The Quadratic Wall and the Revolt Against the Transformer

A Model That Is Not a Transformer

On the fifth of May this year, a company almost nobody had heard of shipped something that was not supposed to be commercially possible yet. A large language model that is not a transformer. Every famous model you use, every one, is built on the same core machinery invented in twenty seventeen, and that machinery has a wall baked into it that has shaped the entire economics of the field. This new model, from a company calling itself Subquadratic, threw the core machinery out, and shipped with a context window of twelve million tokens, claiming roughly a fifth of the cost on long inputs and attention many times faster at scale. To understand why that is either a revolution or a trap, you have to understand the wall, because you run straight into it every time you feed a model a long document.

Why Doubling the Input Quadruples the Work

Here is the wall. The heart of a transformer is a step called attention, and attention works by having every token in your input look at every other token to decide what is relevant. Every word compares itself to every other word. That sounds reasonable until you count it. With a hundred words, that is a hundred times a hundred comparisons, ten thousand. With a thousand words, a thousand times a thousand, a million. The work does not grow with the length of your input. It grows with the square of the length. Double the document and you quadruple the cost. Ten times the document, a hundred times the cost.

That single fact explains so much of what you have noticed. It is why long context is expensive, why the price of a model call climbs steeply as you stuff more in, why those impressive million-token context claims so often come with quiet warnings that quality sags past a certain length. The all-pairs comparison is gloriously powerful, every word genuinely aware of every other, but it is the time bottleneck of the whole architecture. For nine years the field has mostly just paid the tax, throwing more hardware at the square, because attention works so well that nobody wanted to give it up.

The Recurrent Rebels

But a rebellion has been brewing, and it goes back to an older idea. What if, instead of every word comparing to every other word, the model read the text the way you read a sentence, left to right, keeping a running summary in its head and updating that summary as each new word arrives. No all-pairs explosion, just a rolling state that absorbs each token in turn. The cost then grows merely in step with the length, not its square. Read twice as much, do twice the work, not four times. These are the state space models, the most famous called Mamba, along with cousins built on what is called linear attention. The clever part of the best of them is making that running summary smart enough to decide, for each new token, what to remember and what to forget, so it does not just blur everything together.

The new commercial model is the moment that family grew up and walked onto the market wearing a price tag, with a twelve-million-token window that the old square-law architecture could never afford to offer cheaply. And the appeal is obvious to anyone who has watched a long-context bill. If reading is linear instead of square, then enormous inputs, whole codebases, whole archives, whole books, stop being a luxury and become routine.
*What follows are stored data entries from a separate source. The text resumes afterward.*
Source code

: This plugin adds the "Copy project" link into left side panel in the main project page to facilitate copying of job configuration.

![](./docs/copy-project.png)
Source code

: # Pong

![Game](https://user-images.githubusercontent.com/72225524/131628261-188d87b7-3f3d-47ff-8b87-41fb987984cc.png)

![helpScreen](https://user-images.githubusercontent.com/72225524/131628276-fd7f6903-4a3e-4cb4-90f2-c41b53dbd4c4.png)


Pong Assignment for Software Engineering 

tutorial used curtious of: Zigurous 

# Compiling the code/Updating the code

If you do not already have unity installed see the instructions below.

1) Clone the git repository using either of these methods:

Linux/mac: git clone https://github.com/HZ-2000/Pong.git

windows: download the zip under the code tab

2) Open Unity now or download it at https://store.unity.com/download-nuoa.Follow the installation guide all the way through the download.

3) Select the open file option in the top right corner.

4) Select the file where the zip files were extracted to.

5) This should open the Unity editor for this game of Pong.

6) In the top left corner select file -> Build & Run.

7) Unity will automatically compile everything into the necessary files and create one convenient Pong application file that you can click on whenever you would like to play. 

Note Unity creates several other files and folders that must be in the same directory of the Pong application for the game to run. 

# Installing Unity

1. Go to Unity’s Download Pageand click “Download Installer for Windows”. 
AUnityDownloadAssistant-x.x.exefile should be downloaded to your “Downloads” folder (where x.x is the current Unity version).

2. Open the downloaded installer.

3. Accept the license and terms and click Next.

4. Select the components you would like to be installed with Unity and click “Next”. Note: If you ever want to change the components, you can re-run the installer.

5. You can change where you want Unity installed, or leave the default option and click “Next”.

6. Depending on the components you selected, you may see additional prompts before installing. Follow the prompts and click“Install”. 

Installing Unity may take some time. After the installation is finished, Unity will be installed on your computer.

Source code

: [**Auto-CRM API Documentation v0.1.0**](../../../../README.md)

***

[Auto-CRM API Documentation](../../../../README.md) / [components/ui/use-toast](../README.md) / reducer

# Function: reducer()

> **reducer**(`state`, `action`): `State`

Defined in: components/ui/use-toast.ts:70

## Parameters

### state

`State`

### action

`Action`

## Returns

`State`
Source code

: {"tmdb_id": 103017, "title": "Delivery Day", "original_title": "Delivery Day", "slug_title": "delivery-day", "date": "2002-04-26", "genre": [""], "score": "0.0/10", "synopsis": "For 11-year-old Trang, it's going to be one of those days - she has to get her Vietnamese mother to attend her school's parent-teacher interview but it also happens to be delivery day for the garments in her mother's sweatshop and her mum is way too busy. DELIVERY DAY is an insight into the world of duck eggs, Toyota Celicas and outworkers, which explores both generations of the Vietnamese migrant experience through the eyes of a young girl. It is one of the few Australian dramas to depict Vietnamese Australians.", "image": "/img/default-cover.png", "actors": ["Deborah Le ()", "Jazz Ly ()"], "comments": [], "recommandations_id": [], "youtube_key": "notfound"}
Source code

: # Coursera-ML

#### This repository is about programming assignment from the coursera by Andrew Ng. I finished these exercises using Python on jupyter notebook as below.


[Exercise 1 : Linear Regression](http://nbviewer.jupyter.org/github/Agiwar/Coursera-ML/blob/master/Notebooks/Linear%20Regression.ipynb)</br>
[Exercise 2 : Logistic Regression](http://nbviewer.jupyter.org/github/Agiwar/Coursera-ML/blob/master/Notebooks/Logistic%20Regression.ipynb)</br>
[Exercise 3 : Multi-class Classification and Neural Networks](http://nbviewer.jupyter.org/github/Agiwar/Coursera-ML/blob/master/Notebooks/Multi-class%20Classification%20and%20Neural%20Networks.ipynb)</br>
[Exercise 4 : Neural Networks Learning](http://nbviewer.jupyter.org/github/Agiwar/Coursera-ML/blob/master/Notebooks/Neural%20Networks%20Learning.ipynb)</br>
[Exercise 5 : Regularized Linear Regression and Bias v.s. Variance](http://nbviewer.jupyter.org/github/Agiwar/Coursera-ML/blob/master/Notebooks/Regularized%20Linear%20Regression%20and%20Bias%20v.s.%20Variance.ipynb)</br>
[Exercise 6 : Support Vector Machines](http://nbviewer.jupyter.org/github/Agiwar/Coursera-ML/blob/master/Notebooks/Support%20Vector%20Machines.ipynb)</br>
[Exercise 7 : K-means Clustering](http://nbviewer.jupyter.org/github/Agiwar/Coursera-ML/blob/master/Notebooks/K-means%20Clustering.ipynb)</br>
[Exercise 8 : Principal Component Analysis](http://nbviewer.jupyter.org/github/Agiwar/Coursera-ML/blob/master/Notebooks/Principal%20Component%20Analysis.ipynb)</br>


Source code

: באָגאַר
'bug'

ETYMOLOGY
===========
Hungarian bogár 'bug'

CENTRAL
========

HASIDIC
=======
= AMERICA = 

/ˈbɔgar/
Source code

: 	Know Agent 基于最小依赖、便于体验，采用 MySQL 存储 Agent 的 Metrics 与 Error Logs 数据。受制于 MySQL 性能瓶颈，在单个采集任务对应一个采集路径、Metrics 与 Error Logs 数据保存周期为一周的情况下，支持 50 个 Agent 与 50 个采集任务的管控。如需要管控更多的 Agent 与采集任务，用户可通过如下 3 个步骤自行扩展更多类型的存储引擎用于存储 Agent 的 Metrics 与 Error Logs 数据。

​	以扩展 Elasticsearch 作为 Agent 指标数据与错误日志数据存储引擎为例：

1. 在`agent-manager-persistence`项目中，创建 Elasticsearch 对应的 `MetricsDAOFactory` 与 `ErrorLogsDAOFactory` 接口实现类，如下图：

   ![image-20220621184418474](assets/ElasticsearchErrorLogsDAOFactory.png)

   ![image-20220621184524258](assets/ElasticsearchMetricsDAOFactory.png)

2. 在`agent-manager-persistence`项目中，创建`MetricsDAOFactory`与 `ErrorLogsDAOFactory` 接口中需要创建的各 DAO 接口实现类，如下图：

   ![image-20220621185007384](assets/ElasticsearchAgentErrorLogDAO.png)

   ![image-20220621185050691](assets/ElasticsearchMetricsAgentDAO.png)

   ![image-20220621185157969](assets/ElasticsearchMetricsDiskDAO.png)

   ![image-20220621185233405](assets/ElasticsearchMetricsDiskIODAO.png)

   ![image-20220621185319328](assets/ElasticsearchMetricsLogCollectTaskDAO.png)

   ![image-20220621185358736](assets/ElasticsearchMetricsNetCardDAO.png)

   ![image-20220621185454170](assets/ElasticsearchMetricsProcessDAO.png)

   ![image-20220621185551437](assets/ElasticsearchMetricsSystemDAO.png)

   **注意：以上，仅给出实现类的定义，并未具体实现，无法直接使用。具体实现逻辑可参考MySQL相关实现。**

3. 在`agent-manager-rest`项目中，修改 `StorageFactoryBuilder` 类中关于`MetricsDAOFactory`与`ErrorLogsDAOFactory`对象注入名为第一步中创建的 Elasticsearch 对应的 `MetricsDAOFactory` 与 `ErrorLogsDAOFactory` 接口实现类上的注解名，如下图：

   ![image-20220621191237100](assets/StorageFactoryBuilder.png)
That is the dream the rebels are selling.

The Theorem That Says You Cannot Win Cleanly

And now the trap, the part that makes this genuinely deep rather than just a product launch. In twenty twenty-four, theorists proved something inconvenient. They showed that any model fast enough to dodge the square-law wall, any truly subquadratic model, whether Mamba or linear attention or whatever comes next, provably cannot perform certain tasks that a full transformer can. Their example was a similarity task, given a big pile of documents, find the pair that is most alike. They proved a transformer can do it, and they proved that no truly fast model can, resting on a widely believed conjecture about the fundamental hardness of computation. The all-pairs comparison was not waste. It was the price of a capability. Throw out the square, and you provably throw out the ability to truly relate every item to every other item.

So the rebellion is real but it is not free. The running-summary models are not simply a better transformer. They are a different bargain. They are dramatically cheaper on long inputs, and for a huge range of tasks you will never notice the difference, because most tasks do not secretly require relating everything to everything. But there exists a class of problems, the ones that genuinely need every part compared to every other part, where the fast model cannot follow, no matter how cleverly it is built, because a theorem stands in the way. This is why the smart money is on hybrids, models that run the cheap linear machinery for most of their layers and sprinkle in a little of the expensive all-pairs attention only where it is truly needed. And it is why people are taking expensive, fully trained transformers and distilling their knowledge down into the cheaper architecture, trying to keep the wisdom while shedding the cost.

The Keeper

So here is the finale to carry. Every model you know is built on attention, where every word compares to every other word, which makes them brilliant and makes their cost grow with the square of the input, the wall behind every steep long-context bill. A rebellion of running-summary models, Mamba and its kin, dodges the wall by reading like a person, keeping a rolling state, paying only in step with the length, and this year one of them shipped commercially with a twelve-million-token window. But a proof from twenty twenty-four says the dodge has a real price. The fast models provably cannot do certain everything-to-everything tasks that the square-law machinery can. So the future is almost certainly not one or the other. It is a careful blend, cheap reading most of the time, expensive all-pairs attention only where a theorem says you truly need it. The wall is real, the escape is real, and so is the catch.